No movement. They changed positions. Breen moved to the other side, ready to pull it towards him.
‘After three,’ said Tozer.
‘One. Two…’
They never got to three.
‘Is that gas?’ said Breen.
Tozer let go of the beam and sniffed.
‘I can’t smell nothing.’
Breen breathed in again. ‘Can’t you smell that?’
Tozer shook her head.
‘I’m sure I can smell something.’
‘Bloody hell,’ said Tozer, scrambling away.
Breen paused.
‘What about the body?’
‘Bugger that,’ said Tozer. ‘If you can smell gas… Jesus. Don’t just stand there. We need to get out.’
His papers. Where were they?
‘Leave it,’ hissed Tozer.
‘No,’ said Breen, looking around, trying to remember where he had left them.
‘Bloody leave it.’
She was right. The fire was doused but there could still be embers.
‘Hurry.’
Reluctantly he followed her, stumbling out of the room, squeezing past the small space beside the wedged beam. He was just heading for the front door when he remembered: the papers were on the telephone table behind him.
Tozer looked back, holding her arm out towards him. He tried to follow her but couldn’t. Something held him back. What? He looked down and saw he had snagged his jacket on a shattered piece of stud-work.
‘Come on, Paddy,’ Tozer shouted.
Twisting his body to yank the cloth off, Breen was suddenly free.
‘’Bout time,’ said the fireman, as Breen reached the cold air outside.
‘He smelt gas,’ said Tozer.
‘I thought I did,’ said Breen. ‘I might have been wrong.’
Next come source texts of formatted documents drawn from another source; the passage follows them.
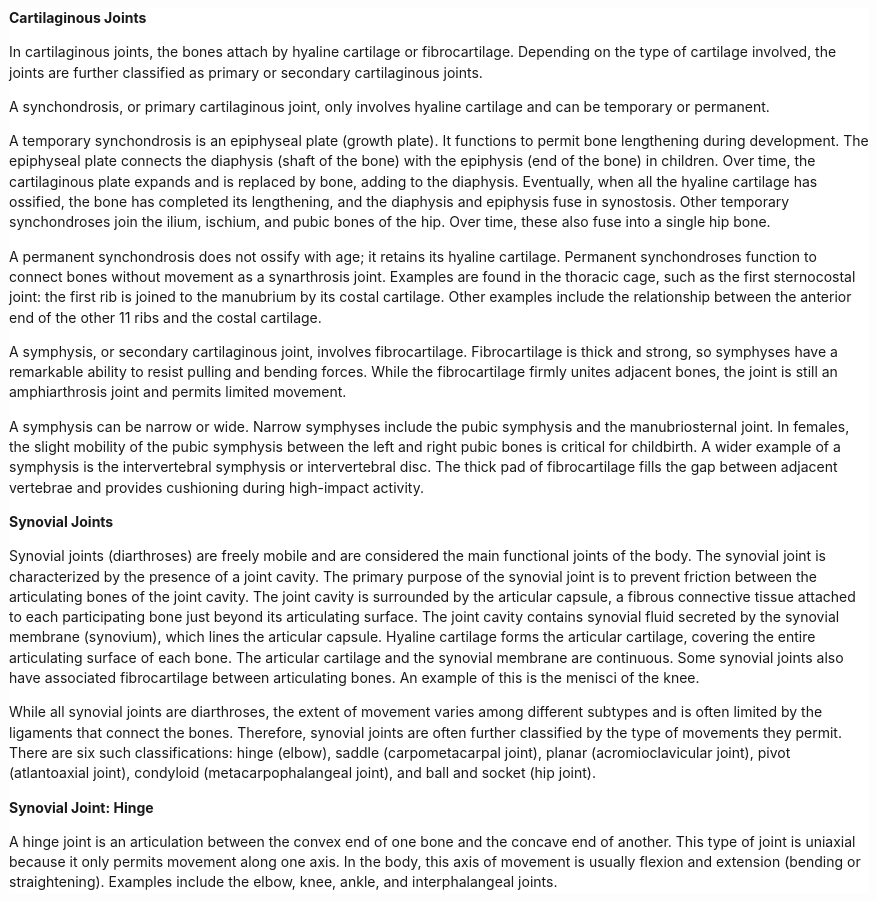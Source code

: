 **Cartilaginous Joints**

In cartilaginous joints, the bones attach by hyaline cartilage or fibrocartilage. Depending on the type of cartilage involved, the joints are further classified as primary or secondary cartilaginous joints.

A synchondrosis, or primary cartilaginous joint, only involves hyaline cartilage and can be temporary or permanent.

A temporary synchondrosis is an epiphyseal plate (growth plate). It functions to permit bone lengthening during development. The epiphyseal plate connects the diaphysis (shaft of the bone) with the epiphysis (end of the bone) in children. Over time, the cartilaginous plate expands and is replaced by bone, adding to the diaphysis. Eventually, when all the hyaline cartilage has ossified, the bone has completed its lengthening, and the diaphysis and epiphysis fuse in synostosis. Other temporary synchondroses join the ilium, ischium, and pubic bones of the hip. Over time, these also fuse into a single hip bone.

A permanent synchondrosis does not ossify with age; it retains its hyaline cartilage. Permanent synchondroses function to connect bones without movement as a synarthrosis joint. Examples are found in the thoracic cage, such as the first sternocostal joint: the first rib is joined to the manubrium by its costal cartilage. Other examples include the relationship between the anterior end of the other 11 ribs and the costal cartilage.

A symphysis, or secondary cartilaginous joint, involves fibrocartilage. Fibrocartilage is thick and strong, so symphyses have a remarkable ability to resist pulling and bending forces. While the fibrocartilage firmly unites adjacent bones, the joint is still an amphiarthrosis joint and permits limited movement.

A symphysis can be narrow or wide. Narrow symphyses include the pubic symphysis and the manubriosternal joint. In females, the slight mobility of the pubic symphysis between the left and right pubic bones is critical for childbirth. A wider example of a symphysis is the intervertebral symphysis or intervertebral disc. The thick pad of fibrocartilage fills the gap between adjacent vertebrae and provides cushioning during high-impact activity.

**Synovial Joints**

Synovial joints (diarthroses) are freely mobile and are considered the main functional joints of the body. The synovial joint is characterized by the presence of a joint cavity. The primary purpose of the synovial joint is to prevent friction between the articulating bones of the joint cavity. The joint cavity is surrounded by the articular capsule, a fibrous connective tissue attached to each participating bone just beyond its articulating surface. The joint cavity contains synovial fluid secreted by the synovial membrane (synovium), which lines the articular capsule. Hyaline cartilage forms the articular cartilage, covering the entire articulating surface of each bone. The articular cartilage and the synovial membrane are continuous. Some synovial joints also have associated fibrocartilage between articulating bones. An example of this is the menisci of the knee.

While all synovial joints are diarthroses, the extent of movement varies among different subtypes and is often limited by the ligaments that connect the bones. Therefore, synovial joints are often further classified by the type of movements they permit. There are six such classifications: hinge (elbow), saddle (carpometacarpal joint), planar (acromioclavicular joint), pivot (atlantoaxial joint), condyloid (metacarpophalangeal joint), and ball and socket (hip joint).

**Synovial Joint: Hinge**

A hinge joint is an articulation between the convex end of one bone and the concave end of another. This type of joint is uniaxial because it only permits movement along one axis. In the body, this axis of movement is usually flexion and extension (bending or straightening). Examples include the elbow, knee, ankle, and interphalangeal joints.
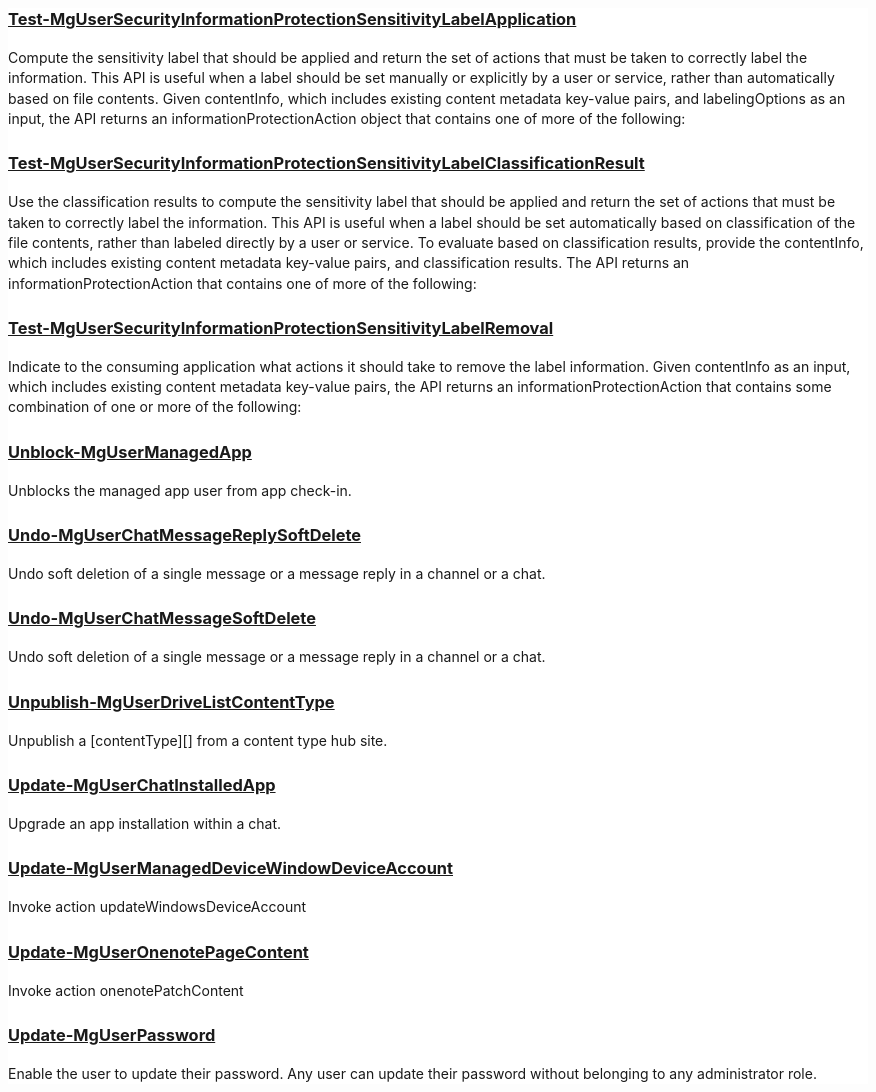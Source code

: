 ### [Test-MgUserSecurityInformationProtectionSensitivityLabelApplication](Test-MgUserSecurityInformationProtectionSensitivityLabelApplication.md)
Compute the sensitivity label that should be applied and return the set of actions that must be taken to correctly label the information.
This API is useful when a label should be set manually or explicitly by a user or service, rather than automatically based on file contents.
Given contentInfo, which includes existing content metadata key-value pairs, and labelingOptions as an input, the API returns an informationProtectionAction object that contains one of more of the following:

### [Test-MgUserSecurityInformationProtectionSensitivityLabelClassificationResult](Test-MgUserSecurityInformationProtectionSensitivityLabelClassificationResult.md)
Use the classification results to compute the sensitivity label that should be applied and return the set of actions that must be taken to correctly label the information.
This API is useful when a label should be set automatically based on classification of the file contents, rather than labeled directly by a user or service.
To evaluate based on classification results, provide the contentInfo, which includes existing content metadata key-value pairs, and classification results.
The API returns an informationProtectionAction that contains one of more of the following:

### [Test-MgUserSecurityInformationProtectionSensitivityLabelRemoval](Test-MgUserSecurityInformationProtectionSensitivityLabelRemoval.md)
Indicate to the consuming application what actions it should take to remove the label information.
Given contentInfo as an input, which includes existing content metadata key-value pairs, the API returns an informationProtectionAction that contains some combination of one or more of the following:

### [Unblock-MgUserManagedApp](Unblock-MgUserManagedApp.md)
Unblocks the managed app user from app check-in.

### [Undo-MgUserChatMessageReplySoftDelete](Undo-MgUserChatMessageReplySoftDelete.md)
Undo soft deletion of a single message or a message reply in a channel or a chat.

### [Undo-MgUserChatMessageSoftDelete](Undo-MgUserChatMessageSoftDelete.md)
Undo soft deletion of a single message or a message reply in a channel or a chat.

### [Unpublish-MgUserDriveListContentType](Unpublish-MgUserDriveListContentType.md)
Unpublish a [contentType][] from a content type hub site.

### [Update-MgUserChatInstalledApp](Update-MgUserChatInstalledApp.md)
Upgrade an app installation within a chat.

### [Update-MgUserManagedDeviceWindowDeviceAccount](Update-MgUserManagedDeviceWindowDeviceAccount.md)
Invoke action updateWindowsDeviceAccount

### [Update-MgUserOnenotePageContent](Update-MgUserOnenotePageContent.md)
Invoke action onenotePatchContent

### [Update-MgUserPassword](Update-MgUserPassword.md)
Enable the user to update their password.
Any user can update their password without belonging to any administrator role.

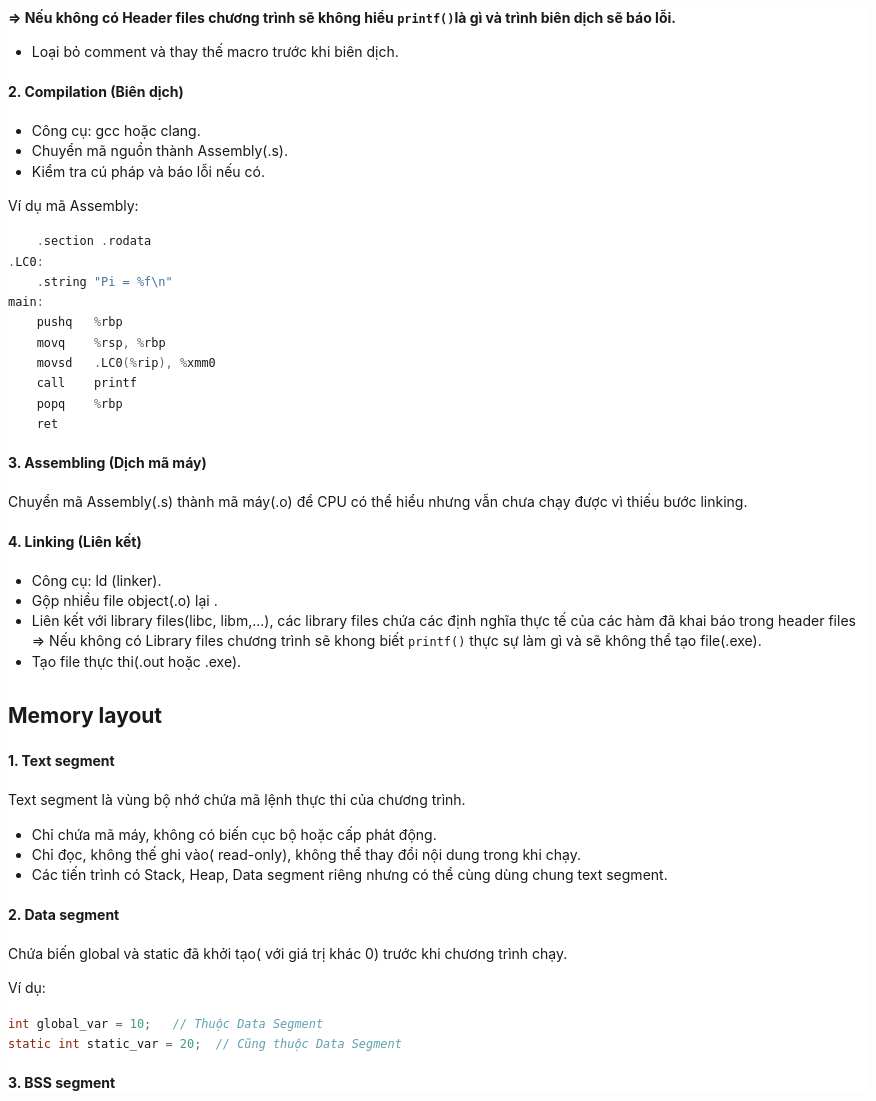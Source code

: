 **⇒ Nếu không có Header files chương trình sẽ không hiểu `printf()`là gì và trình biên dịch sẽ báo lỗi.**
- Loại bỏ comment và thay thế macro trước khi biên dịch.






#### 2. Compilation (Biên dịch)

- Công cụ: gcc hoặc clang.
- Chuyển mã nguồn thành Assembly(.s).
- Kiểm tra cú pháp và báo lỗi nếu có.

Ví dụ mã Assembly:
```c
    .section .rodata
.LC0:
    .string "Pi = %f\n"
main:
    pushq   %rbp
    movq    %rsp, %rbp
    movsd   .LC0(%rip), %xmm0
    call    printf
    popq    %rbp
    ret

```
#### 3. Assembling (Dịch mã máy)

Chuyển mã Assembly(.s) thành mã máy(.o) để CPU có thể hiểu nhưng vẫn chưa chạy được vì thiếu bước linking.


#### 4. Linking (Liên kết)

- Công cụ: ld (linker).
- Gộp nhiều file object(.o) lại .
- Liên kết với library files(libc, libm,...), các library files chứa các định nghĩa thực tế của các hàm đã khai báo trong header files ⇒ Nếu không có Library files chương trình sẽ khong biết `printf()` thực sự làm gì và sẽ không thể tạo file(.exe).
- Tạo file thực thi(.out hoặc .exe).

## Memory layout
#### 1. Text segment
Text segment là vùng bộ nhớ chứa mã lệnh thực thi của chương trình.
- Chỉ chứa mã máy, không có biến cục bộ hoặc cấp phát động.
- Chỉ đọc, không thế ghi vào( read-only), không thể thay đổi nội dung trong khi chạy.
- Các tiến trình có Stack, Heap, Data segment riêng nhưng có thể cùng dùng chung text segment.

#### 2. Data segment
Chứa biến global và static đã khởi tạo( với giá trị khác 0) trước khi chương trình chạy.


Ví dụ:
```c
int global_var = 10;   // Thuộc Data Segment
static int static_var = 20;  // Cũng thuộc Data Segment

```
#### 3. BSS segment
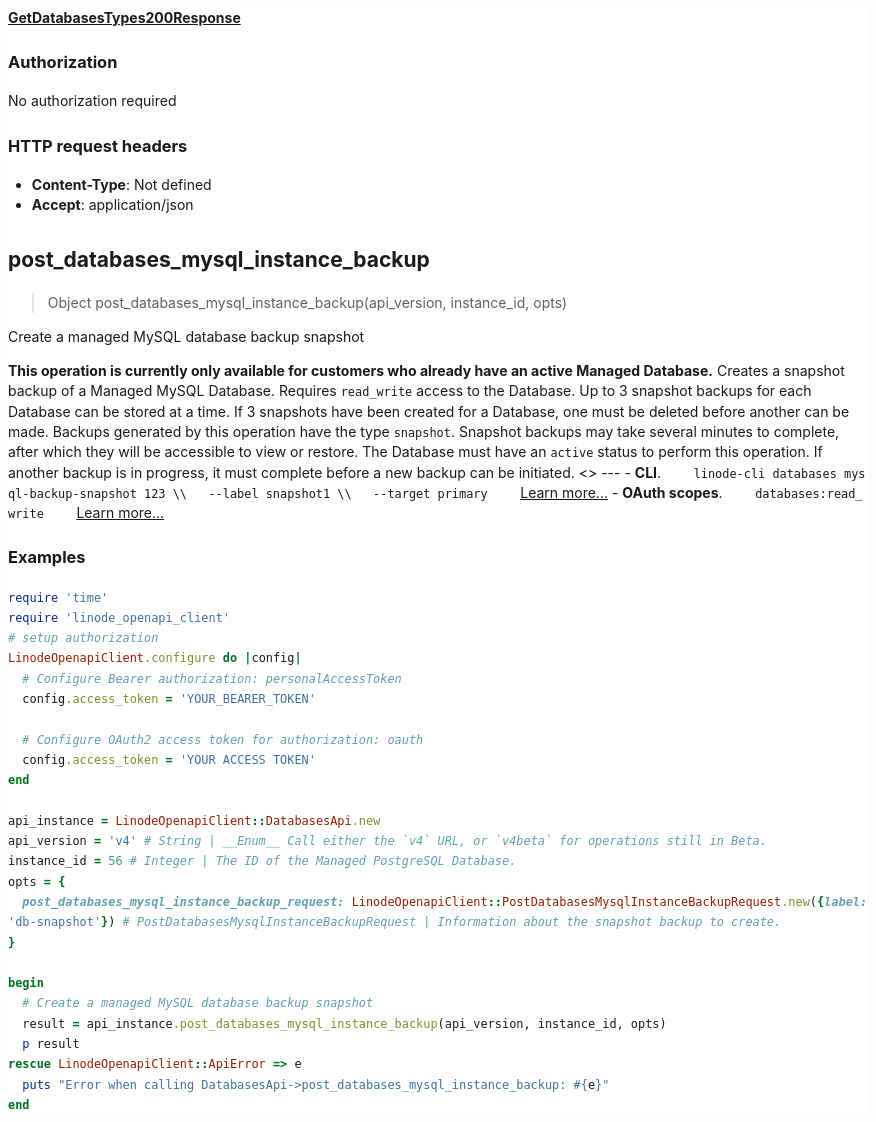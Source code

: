 [**GetDatabasesTypes200Response**](GetDatabasesTypes200Response.md)

### Authorization

No authorization required

### HTTP request headers

- **Content-Type**: Not defined
- **Accept**: application/json


## post_databases_mysql_instance_backup

> Object post_databases_mysql_instance_backup(api_version, instance_id, opts)

Create a managed MySQL database backup snapshot

__This operation is currently only available for customers who already have an active Managed Database.__  Creates a snapshot backup of a Managed MySQL Database.  Requires `read_write` access to the Database.  Up to 3 snapshot backups for each Database can be stored at a time. If 3 snapshots have been created for a Database, one must be deleted before another can be made.  Backups generated by this operation have the type `snapshot`. Snapshot backups may take several minutes to complete, after which they will be accessible to view or restore.  The Database must have an `active` status to perform this operation. If another backup is in progress, it must complete before a new backup can be initiated.   <<LB>>  ---   - __CLI__.      ```     linode-cli databases mysql-backup-snapshot 123 \\   --label snapshot1 \\   --target primary     ```      [Learn more...](https://www.linode.com/docs/products/tools/cli/get-started/)  - __OAuth scopes__.      ```     databases:read_write     ```      [Learn more...](https://techdocs.akamai.com/linode-api/reference/get-started#oauth)

### Examples

```ruby
require 'time'
require 'linode_openapi_client'
# setup authorization
LinodeOpenapiClient.configure do |config|
  # Configure Bearer authorization: personalAccessToken
  config.access_token = 'YOUR_BEARER_TOKEN'

  # Configure OAuth2 access token for authorization: oauth
  config.access_token = 'YOUR ACCESS TOKEN'
end

api_instance = LinodeOpenapiClient::DatabasesApi.new
api_version = 'v4' # String | __Enum__ Call either the `v4` URL, or `v4beta` for operations still in Beta.
instance_id = 56 # Integer | The ID of the Managed PostgreSQL Database.
opts = {
  post_databases_mysql_instance_backup_request: LinodeOpenapiClient::PostDatabasesMysqlInstanceBackupRequest.new({label: 'db-snapshot'}) # PostDatabasesMysqlInstanceBackupRequest | Information about the snapshot backup to create.
}

begin
  # Create a managed MySQL database backup snapshot
  result = api_instance.post_databases_mysql_instance_backup(api_version, instance_id, opts)
  p result
rescue LinodeOpenapiClient::ApiError => e
  puts "Error when calling DatabasesApi->post_databases_mysql_instance_backup: #{e}"
end
```
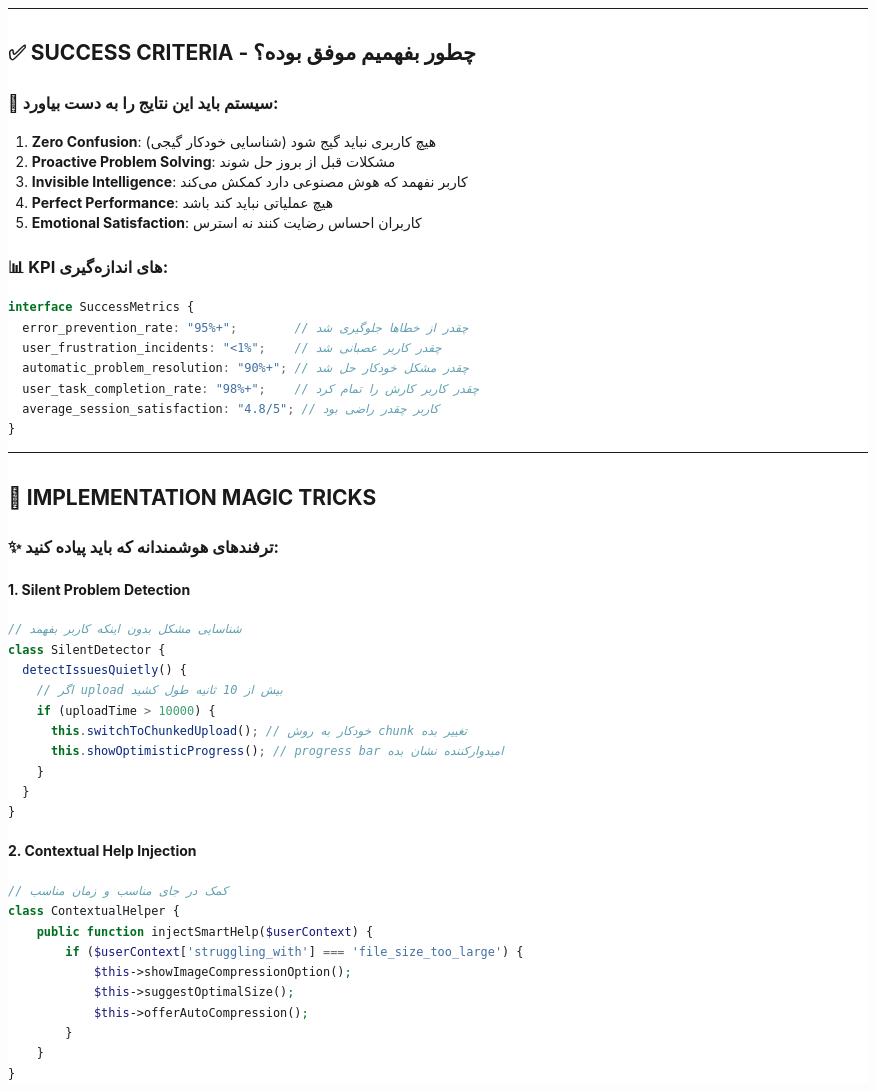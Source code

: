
 ```javascript
```

---

## ✅ **SUCCESS CRITERIA - چطور بفهمیم موفق بوده؟**

### 🎯 **سیستم باید این نتایج را به دست بیاورد:**

1. **Zero Confusion**: هیچ کاربری نباید گیج شود (شناسایی خودکار گیجی)
2. **Proactive Problem Solving**: مشکلات قبل از بروز حل شوند  
3. **Invisible Intelligence**: کاربر نفهمد که هوش مصنوعی دارد کمکش می‌کند
4. **Perfect Performance**: هیچ عملیاتی نباید کند باشد
5. **Emotional Satisfaction**: کاربران احساس رضایت کنند نه استرس

### 📊 **KPI های اندازه‌گیری:**
```typescript
interface SuccessMetrics {
  error_prevention_rate: "95%+";        // چقدر از خطاها جلوگیری شد
  user_frustration_incidents: "<1%";    // چقدر کاربر عصبانی شد
  automatic_problem_resolution: "90%+"; // چقدر مشکل خودکار حل شد
  user_task_completion_rate: "98%+";    // چقدر کاربر کارش را تمام کرد
  average_session_satisfaction: "4.8/5"; // کاربر چقدر راضی بود
}
```

---

## 🎪 **IMPLEMENTATION MAGIC TRICKS**

### ✨ **ترفندهای هوشمندانه که باید پیاده کنید:**

#### 1. **Silent Problem Detection**
```javascript
// شناسایی مشکل بدون اینکه کاربر بفهمد
class SilentDetector {
  detectIssuesQuietly() {
    // اگر upload بیش از 10 ثانیه طول کشید
    if (uploadTime > 10000) {
      this.switchToChunkedUpload(); // خودکار به روش chunk تغییر بده
      this.showOptimisticProgress(); // progress bar امیدوارکننده نشان بده
    }
  }
}
```

#### 2. **Contextual Help Injection**
```php
// کمک در جای مناسب و زمان مناسب
class ContextualHelper {
    public function injectSmartHelp($userContext) {
        if ($userContext['struggling_with'] === 'file_size_too_large') {
            $this->showImageCompressionOption();
            $this->suggestOptimalSize();
            $this->offerAutoCompression();
        }
    }
}
```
‘Really?’ said the man nervously. Breen paused to squat down and examine the fallen front door. The lock was intact. No sign of forced entry. But the killer could have smashed a window and there would be no evidence of it now.
‘Don’t believe us, go in and see for yourself,’ Tozer was saying to the fireman. She picked up the handbag she’d left by the fallen door. ‘Fag?’
The fireman almost took one, then pulled his hand back at the last second.
Breen laid his pile of documents on the back seat. Tozer looked him over. ‘You OK? Your jacket’s ruined.’
She was right. The trousers could be mended, but there was a six-inch tear that started from one of his pockets through which you could see the the material beneath.
‘What’s that?’ said Tozer.
There was a sudden shout.
Breen stood up and looked. The coppers and the firemen were running down the path, away from the house.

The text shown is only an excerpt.